A look a one investor’s experience of the credit crunch and its aftermath

Ten years ago this week, I had one of the most important meetings of my career to date.

It was so confirmational to the fundamentals of a proper investing process and seeing it in action, that I tell the story almost every time that I explain how Navigator’s investment process works. I may well have told you about it before, but the lesson it teaches is so critical that I make no apology for retelling it.

Cast your mind back ten years to March 2009.

Even the youngest reader of this blog will remember the carnage of the collapse of the credit bubble that inflated through the “noughties”, not to mention the accompanying crash in property values from which we haven’t yet fully recovered, and may never do.

Bear Sterns, Lehman Brothers, RBS, Anglo Irish, the near collapse of the banking system in Iceland and Ireland: we all remember the panic that swept the financial world, and resulting freefall of world stock markets. We ought to remember it, because we lived through it and suffered from it.

I remember an office in Belfast. I remember having to tell one of my best clients that, yet again, his investment portfolio had gone down in value; this after having had the unpleasant experience of it happening six months previously, and the six months prior to that. The thing about such conversations with people with large portfolios is that, although the percentages are no different, the numbers are a bit scarier – we were talking about a six-figure drop in each of those six-month time periods.

It isn’t funny when that happens. For anybody.

Understandably, my client was concerned about what happens next, and was wondering if he should sell everything to cash and wait for things to get better.

The problem with doing that is that selling when the market is down is a very final act. It turns a temporary decline in value into a permanent loss.

The next problem is that the right answer is to do something even more uncomfortable, more counter-intuitive. I was asking him to sell some of the defensive assets in his portfolio, the very thing that had stood between discomfort and disaster, and to buy more of the assets that had caused the decline.

The meeting lasted about an hour and a half. I wouldn’t say that my client was happy at the end of it, nor would it be accurate to say that we were in complete agreement, but I remember his words very clearly. He said, “David, I have to say that I am very uncomfortable with the situation, but I am going to trust the system.”

It is quite possible that that difficult decision was one of the most financially significant of that man’s life.

Why?

It so happened that our meeting took place within a few days of what turned out to be the bottom of that particular market crash. Did I know that? No, of course not; however by doing everything we can to make sure that people stay the course, we give them every chance of being there when the bottom of the market turns.

What happened next has turned out to be the longest bull market in history –  a sustained period of market growth, albeit punctuated by small drops from time to time, some of them deeper and longer than others.

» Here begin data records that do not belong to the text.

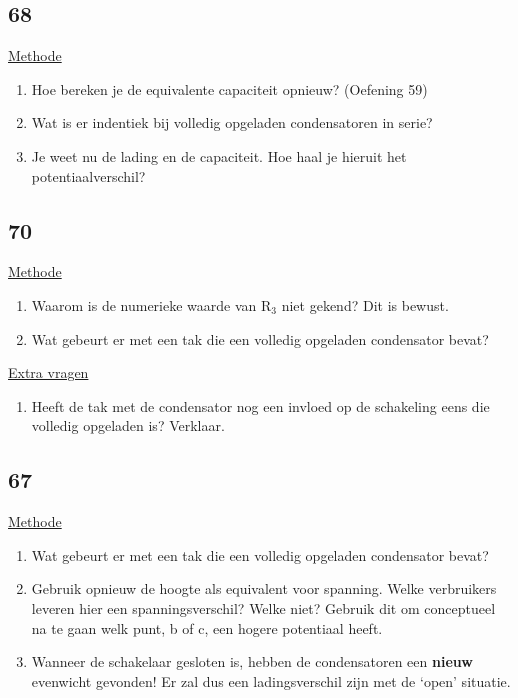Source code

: \subsection*{68}
\underline{Methode}
\begin{enumerate}
\item Hoe bereken je de equivalente capaciteit opnieuw? (Oefening 59) 
\item Wat is er indentiek bij  volledig opgeladen condensatoren in serie?
\item Je weet nu de lading en de capaciteit. Hoe haal je hieruit het potentiaalverschil?
\end{enumerate}

\subsection*{70}
\underline{Methode}
\begin{enumerate}
\item Waarom is de numerieke waarde van R$_3$ niet gekend? Dit is bewust.
\item Wat gebeurt er met een tak die een volledig opgeladen condensator bevat?
\end{enumerate}

\underline{Extra vragen}
\begin{enumerate}
\item Heeft de tak met de condensator nog een invloed op de schakeling eens die volledig opgeladen is? Verklaar.
\end{enumerate}




\subsection*{67}
\underline{Methode}
\begin{enumerate}
	\item Wat gebeurt er met een tak die een volledig opgeladen condensator bevat?
	\item Gebruik opnieuw de hoogte als equivalent voor spanning. Welke verbruikers leveren hier een spanningsverschil? Welke niet? Gebruik dit om conceptueel na te gaan welk punt, b of c, een hogere potentiaal heeft.
	\item Wanneer de schakelaar gesloten is, hebben de condensatoren een \textbf{nieuw} evenwicht gevonden! Er zal dus een ladingsverschil zijn met de `open' situatie.
\end{enumerate}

The practical result that was that, having agreed to rebalance our client’s portfolio (the aforementioned selling of assets that had held up, and buying of ones that had gone down), when we next reviewed his situation in September 2009, he had recovered all of the losses of the previous two years and was back in profit.

Since January 2007, the UK stock market has gone up by 83%, including the temporary decline through the credit crunch. But here’s an uncomfortable fact for those that think they should wait until the market steadies itself and then climb back on: nearly 51% of that rise happened between March and September 2009, which is a very short space of time. Had my client sold to cash and crystallised his losses, with a view to waiting on the market settling down, by the time he had got back in, most of the gains would have been made, and his short-term reduction in value would have been lost for all time – a temporary decline would have been turned into a permanent loss.

It is one of those immutable laws of the universe that you’ve got to be in it to win it. Investing is no different.

You simply have to got to be there when the action is happening, and that means sticking with it through the bad times, however uncomfortable that may be, so that you get to enjoy the good times – because come around they will.

David Crozier CFP
Chartered Financial Planner

All figures, source Financial Express. FTSE All Share Index 01/01/2007 to 07/03/2019 and 09/03/2009 to 30/09/2009. Please note that past performance is not a guide to the future, the value of an investment and the income from it could go down as well as up. You may not get back what you invest. This communication is for general information only and is not intended to be individual advice. It represents our current understanding of law and HM Revenue & Customs practice. You are recommended to seek competent professional advice before taking any action.